PROBLEM STATEMENT:
Collect the lines of the entries where "Száva" shows up.

━━━━━ PROVIDED MATERIAL ━━━━━

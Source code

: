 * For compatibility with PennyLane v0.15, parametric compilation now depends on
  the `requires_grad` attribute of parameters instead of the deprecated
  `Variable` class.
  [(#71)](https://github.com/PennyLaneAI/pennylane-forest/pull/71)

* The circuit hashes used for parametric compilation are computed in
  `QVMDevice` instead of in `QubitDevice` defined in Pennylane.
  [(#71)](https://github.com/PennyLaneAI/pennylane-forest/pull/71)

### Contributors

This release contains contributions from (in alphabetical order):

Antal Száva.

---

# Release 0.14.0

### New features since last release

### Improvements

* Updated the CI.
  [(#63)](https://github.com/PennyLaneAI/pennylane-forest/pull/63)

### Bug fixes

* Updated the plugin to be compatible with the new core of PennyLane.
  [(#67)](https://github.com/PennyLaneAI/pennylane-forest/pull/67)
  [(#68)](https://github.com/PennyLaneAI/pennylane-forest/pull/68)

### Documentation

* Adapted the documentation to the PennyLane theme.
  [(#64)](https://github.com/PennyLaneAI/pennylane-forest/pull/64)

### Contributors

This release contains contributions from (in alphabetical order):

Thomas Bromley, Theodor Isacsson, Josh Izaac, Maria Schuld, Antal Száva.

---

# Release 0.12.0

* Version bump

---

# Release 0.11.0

━━━━━

RESPONSE TO THIS EXERCISE:
Antal Száva.
Thomas Bromley, Theodor Isacsson, Josh Izaac, Maria Schuld, Antal Száva.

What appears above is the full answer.